▶ **What is required**:
Copy out the entries below precisely; nothing is to be omitted.

◆ ◆ ◆ ◆

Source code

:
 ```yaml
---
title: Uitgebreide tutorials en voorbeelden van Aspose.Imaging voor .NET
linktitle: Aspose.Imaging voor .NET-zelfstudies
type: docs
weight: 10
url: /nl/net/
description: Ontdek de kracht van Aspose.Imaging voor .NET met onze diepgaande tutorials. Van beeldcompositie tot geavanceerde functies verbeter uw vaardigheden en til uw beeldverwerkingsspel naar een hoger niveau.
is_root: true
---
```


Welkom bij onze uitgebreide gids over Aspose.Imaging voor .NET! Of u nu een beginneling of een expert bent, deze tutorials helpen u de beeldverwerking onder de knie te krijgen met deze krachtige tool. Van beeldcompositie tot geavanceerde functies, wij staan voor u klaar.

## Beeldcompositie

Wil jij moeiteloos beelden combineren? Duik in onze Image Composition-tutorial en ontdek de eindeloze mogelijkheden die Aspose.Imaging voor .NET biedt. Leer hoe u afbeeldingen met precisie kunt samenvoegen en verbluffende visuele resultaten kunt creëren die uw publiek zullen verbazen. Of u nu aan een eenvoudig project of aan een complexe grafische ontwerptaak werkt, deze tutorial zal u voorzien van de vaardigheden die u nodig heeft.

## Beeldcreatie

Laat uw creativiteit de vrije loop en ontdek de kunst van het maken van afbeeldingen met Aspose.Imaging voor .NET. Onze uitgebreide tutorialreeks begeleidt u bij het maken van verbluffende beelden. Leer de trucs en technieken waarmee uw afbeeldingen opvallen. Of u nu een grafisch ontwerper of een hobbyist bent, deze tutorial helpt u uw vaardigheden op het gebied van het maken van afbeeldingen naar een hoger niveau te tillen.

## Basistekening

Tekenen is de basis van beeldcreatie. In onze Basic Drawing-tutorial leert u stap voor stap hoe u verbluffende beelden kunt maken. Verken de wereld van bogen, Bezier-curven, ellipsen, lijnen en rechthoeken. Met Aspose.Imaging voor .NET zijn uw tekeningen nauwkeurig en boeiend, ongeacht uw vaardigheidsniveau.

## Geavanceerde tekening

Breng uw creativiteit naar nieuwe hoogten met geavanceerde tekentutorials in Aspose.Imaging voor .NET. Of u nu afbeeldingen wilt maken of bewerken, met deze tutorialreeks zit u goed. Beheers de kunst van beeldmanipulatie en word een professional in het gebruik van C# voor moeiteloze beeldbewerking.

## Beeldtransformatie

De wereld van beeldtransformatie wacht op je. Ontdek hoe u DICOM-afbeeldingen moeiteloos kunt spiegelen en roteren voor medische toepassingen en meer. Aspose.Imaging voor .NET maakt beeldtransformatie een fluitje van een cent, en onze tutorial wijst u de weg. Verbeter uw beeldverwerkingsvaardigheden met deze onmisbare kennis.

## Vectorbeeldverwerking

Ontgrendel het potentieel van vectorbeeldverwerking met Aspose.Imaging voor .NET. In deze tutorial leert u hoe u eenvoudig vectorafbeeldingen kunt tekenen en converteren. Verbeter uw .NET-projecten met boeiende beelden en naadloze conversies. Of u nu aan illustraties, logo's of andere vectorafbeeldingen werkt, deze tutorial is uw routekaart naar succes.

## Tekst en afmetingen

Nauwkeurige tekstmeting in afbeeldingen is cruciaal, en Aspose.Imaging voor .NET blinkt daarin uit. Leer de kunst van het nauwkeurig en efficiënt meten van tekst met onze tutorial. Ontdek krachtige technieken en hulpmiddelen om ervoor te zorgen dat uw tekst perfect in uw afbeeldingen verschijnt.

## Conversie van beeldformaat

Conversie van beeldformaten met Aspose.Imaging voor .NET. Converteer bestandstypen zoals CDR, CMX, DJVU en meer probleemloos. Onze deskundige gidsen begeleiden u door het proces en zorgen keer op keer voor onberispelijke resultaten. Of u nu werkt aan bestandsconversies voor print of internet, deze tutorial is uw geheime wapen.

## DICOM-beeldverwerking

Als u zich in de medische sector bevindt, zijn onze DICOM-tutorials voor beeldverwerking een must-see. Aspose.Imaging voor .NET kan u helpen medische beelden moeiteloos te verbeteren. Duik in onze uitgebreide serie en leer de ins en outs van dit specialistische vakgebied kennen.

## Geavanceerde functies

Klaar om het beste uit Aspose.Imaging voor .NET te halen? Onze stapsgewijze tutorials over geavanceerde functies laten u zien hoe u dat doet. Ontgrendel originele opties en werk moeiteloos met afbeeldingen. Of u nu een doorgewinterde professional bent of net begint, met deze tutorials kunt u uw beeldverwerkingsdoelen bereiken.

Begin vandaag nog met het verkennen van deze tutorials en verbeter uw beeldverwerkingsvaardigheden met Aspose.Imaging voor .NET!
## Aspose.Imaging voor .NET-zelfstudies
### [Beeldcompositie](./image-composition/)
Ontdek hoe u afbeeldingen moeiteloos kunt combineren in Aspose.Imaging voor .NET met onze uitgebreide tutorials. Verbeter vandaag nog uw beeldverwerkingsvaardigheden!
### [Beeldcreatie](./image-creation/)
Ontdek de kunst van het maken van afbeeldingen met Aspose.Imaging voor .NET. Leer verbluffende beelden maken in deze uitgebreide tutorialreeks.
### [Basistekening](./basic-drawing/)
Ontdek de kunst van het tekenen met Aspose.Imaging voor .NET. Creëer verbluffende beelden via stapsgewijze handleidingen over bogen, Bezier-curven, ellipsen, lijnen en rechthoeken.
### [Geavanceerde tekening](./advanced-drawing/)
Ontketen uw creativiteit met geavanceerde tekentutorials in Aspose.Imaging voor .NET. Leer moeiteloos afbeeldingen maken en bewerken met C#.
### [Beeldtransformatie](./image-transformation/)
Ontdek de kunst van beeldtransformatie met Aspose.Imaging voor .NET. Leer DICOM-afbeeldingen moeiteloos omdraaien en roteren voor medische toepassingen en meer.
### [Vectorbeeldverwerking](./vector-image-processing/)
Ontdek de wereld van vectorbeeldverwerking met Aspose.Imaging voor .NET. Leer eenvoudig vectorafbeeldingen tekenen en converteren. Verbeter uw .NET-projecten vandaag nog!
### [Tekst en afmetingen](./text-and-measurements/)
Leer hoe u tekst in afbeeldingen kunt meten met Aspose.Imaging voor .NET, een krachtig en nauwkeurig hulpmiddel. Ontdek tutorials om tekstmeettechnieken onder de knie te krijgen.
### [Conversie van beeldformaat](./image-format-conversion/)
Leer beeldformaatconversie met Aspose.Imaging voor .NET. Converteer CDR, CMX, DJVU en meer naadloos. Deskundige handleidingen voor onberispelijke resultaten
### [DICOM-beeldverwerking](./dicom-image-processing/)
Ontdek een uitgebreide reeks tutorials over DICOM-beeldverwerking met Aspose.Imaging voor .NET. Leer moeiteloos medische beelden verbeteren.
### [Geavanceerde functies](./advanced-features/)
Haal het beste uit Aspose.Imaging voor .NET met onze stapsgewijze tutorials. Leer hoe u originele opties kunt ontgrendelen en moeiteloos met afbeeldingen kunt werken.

◆ ◆ ◆ ◆

▶ **Answer to this problem**:
Source code

:
 ```yaml
---
title: Uitgebreide tutorials en voorbeelden van Aspose.Imaging voor .NET
linktitle: Aspose.Imaging voor .NET-zelfstudies
type: docs
weight: 10
url: /nl/net/
description: Ontdek de kracht van Aspose.Imaging voor .NET met onze diepgaande tutorials. Van beeldcompositie tot geavanceerde functies verbeter uw vaardigheden en til uw beeldverwerkingsspel naar een hoger niveau.
is_root: true
---
```


Welkom bij onze uitgebreide gids over Aspose.Imaging voor .NET! Of u nu een beginneling of een expert bent, deze tutorials helpen u de beeldverwerking onder de knie te krijgen met deze krachtige tool. Van beeldcompositie tot geavanceerde functies, wij staan voor u klaar.

## Beeldcompositie

Wil jij moeiteloos beelden combineren? Duik in onze Image Composition-tutorial en ontdek de eindeloze mogelijkheden die Aspose.Imaging voor .NET biedt. Leer hoe u afbeeldingen met precisie kunt samenvoegen en verbluffende visuele resultaten kunt creëren die uw publiek zullen verbazen. Of u nu aan een eenvoudig project of aan een complexe grafische ontwerptaak werkt, deze tutorial zal u voorzien van de vaardigheden die u nodig heeft.

## Beeldcreatie

Laat uw creativiteit de vrije loop en ontdek de kunst van het maken van afbeeldingen met Aspose.Imaging voor .NET. Onze uitgebreide tutorialreeks begeleidt u bij het maken van verbluffende beelden. Leer de trucs en technieken waarmee uw afbeeldingen opvallen. Of u nu een grafisch ontwerper of een hobbyist bent, deze tutorial helpt u uw vaardigheden op het gebied van het maken van afbeeldingen naar een hoger niveau te tillen.

## Basistekening

Tekenen is de basis van beeldcreatie. In onze Basic Drawing-tutorial leert u stap voor stap hoe u verbluffende beelden kunt maken. Verken de wereld van bogen, Bezier-curven, ellipsen, lijnen en rechthoeken. Met Aspose.Imaging voor .NET zijn uw tekeningen nauwkeurig en boeiend, ongeacht uw vaardigheidsniveau.

## Geavanceerde tekening

Breng uw creativiteit naar nieuwe hoogten met geavanceerde tekentutorials in Aspose.Imaging voor .NET. Of u nu afbeeldingen wilt maken of bewerken, met deze tutorialreeks zit u goed. Beheers de kunst van beeldmanipulatie en word een professional in het gebruik van C# voor moeiteloze beeldbewerking.

## Beeldtransformatie

De wereld van beeldtransformatie wacht op je. Ontdek hoe u DICOM-afbeeldingen moeiteloos kunt spiegelen en roteren voor medische toepassingen en meer. Aspose.Imaging voor .NET maakt beeldtransformatie een fluitje van een cent, en onze tutorial wijst u de weg. Verbeter uw beeldverwerkingsvaardigheden met deze onmisbare kennis.

## Vectorbeeldverwerking

Ontgrendel het potentieel van vectorbeeldverwerking met Aspose.Imaging voor .NET. In deze tutorial leert u hoe u eenvoudig vectorafbeeldingen kunt tekenen en converteren. Verbeter uw .NET-projecten met boeiende beelden en naadloze conversies. Of u nu aan illustraties, logo's of andere vectorafbeeldingen werkt, deze tutorial is uw routekaart naar succes.

## Tekst en afmetingen

Nauwkeurige tekstmeting in afbeeldingen is cruciaal, en Aspose.Imaging voor .NET blinkt daarin uit. Leer de kunst van het nauwkeurig en efficiënt meten van tekst met onze tutorial. Ontdek krachtige technieken en hulpmiddelen om ervoor te zorgen dat uw tekst perfect in uw afbeeldingen verschijnt.

## Conversie van beeldformaat

Conversie van beeldformaten met Aspose.Imaging voor .NET. Converteer bestandstypen zoals CDR, CMX, DJVU en meer probleemloos. Onze deskundige gidsen begeleiden u door het proces en zorgen keer op keer voor onberispelijke resultaten. Of u nu werkt aan bestandsconversies voor print of internet, deze tutorial is uw geheime wapen.

## DICOM-beeldverwerking

Als u zich in de medische sector bevindt, zijn onze DICOM-tutorials voor beeldverwerking een must-see. Aspose.Imaging voor .NET kan u helpen medische beelden moeiteloos te verbeteren. Duik in onze uitgebreide serie en leer de ins en outs van dit specialistische vakgebied kennen.

## Geavanceerde functies

Klaar om het beste uit Aspose.Imaging voor .NET te halen? Onze stapsgewijze tutorials over geavanceerde functies laten u zien hoe u dat doet. Ontgrendel originele opties en werk moeiteloos met afbeeldingen. Of u nu een doorgewinterde professional bent of net begint, met deze tutorials kunt u uw beeldverwerkingsdoelen bereiken.

Begin vandaag nog met het verkennen van deze tutorials en verbeter uw beeldverwerkingsvaardigheden met Aspose.Imaging voor .NET!
## Aspose.Imaging voor .NET-zelfstudies
### [Beeldcompositie](./image-composition/)
Ontdek hoe u afbeeldingen moeiteloos kunt combineren in Aspose.Imaging voor .NET met onze uitgebreide tutorials. Verbeter vandaag nog uw beeldverwerkingsvaardigheden!
### [Beeldcreatie](./image-creation/)
Ontdek de kunst van het maken van afbeeldingen met Aspose.Imaging voor .NET. Leer verbluffende beelden maken in deze uitgebreide tutorialreeks.
### [Basistekening](./basic-drawing/)
Ontdek de kunst van het tekenen met Aspose.Imaging voor .NET. Creëer verbluffende beelden via stapsgewijze handleidingen over bogen, Bezier-curven, ellipsen, lijnen en rechthoeken.
### [Geavanceerde tekening](./advanced-drawing/)
Ontketen uw creativiteit met geavanceerde tekentutorials in Aspose.Imaging voor .NET. Leer moeiteloos afbeeldingen maken en bewerken met C#.
### [Beeldtransformatie](./image-transformation/)
Ontdek de kunst van beeldtransformatie met Aspose.Imaging voor .NET. Leer DICOM-afbeeldingen moeiteloos omdraaien en roteren voor medische toepassingen en meer.
### [Vectorbeeldverwerking](./vector-image-processing/)
Ontdek de wereld van vectorbeeldverwerking met Aspose.Imaging voor .NET. Leer eenvoudig vectorafbeeldingen tekenen en converteren. Verbeter uw .NET-projecten vandaag nog!
### [Tekst en afmetingen](./text-and-measurements/)
Leer hoe u tekst in afbeeldingen kunt meten met Aspose.Imaging voor .NET, een krachtig en nauwkeurig hulpmiddel. Ontdek tutorials om tekstmeettechnieken onder de knie te krijgen.
### [Conversie van beeldformaat](./image-format-conversion/)
Leer beeldformaatconversie met Aspose.Imaging voor .NET. Converteer CDR, CMX, DJVU en meer naadloos. Deskundige handleidingen voor onberispelijke resultaten
### [DICOM-beeldverwerking](./dicom-image-processing/)
Ontdek een uitgebreide reeks tutorials over DICOM-beeldverwerking met Aspose.Imaging voor .NET. Leer moeiteloos medische beelden verbeteren.
### [Geavanceerde functies](./advanced-features/)
Haal het beste uit Aspose.Imaging voor .NET met onze stapsgewijze tutorials. Leer hoe u originele opties kunt ontgrendelen en moeiteloos met afbeeldingen kunt werken.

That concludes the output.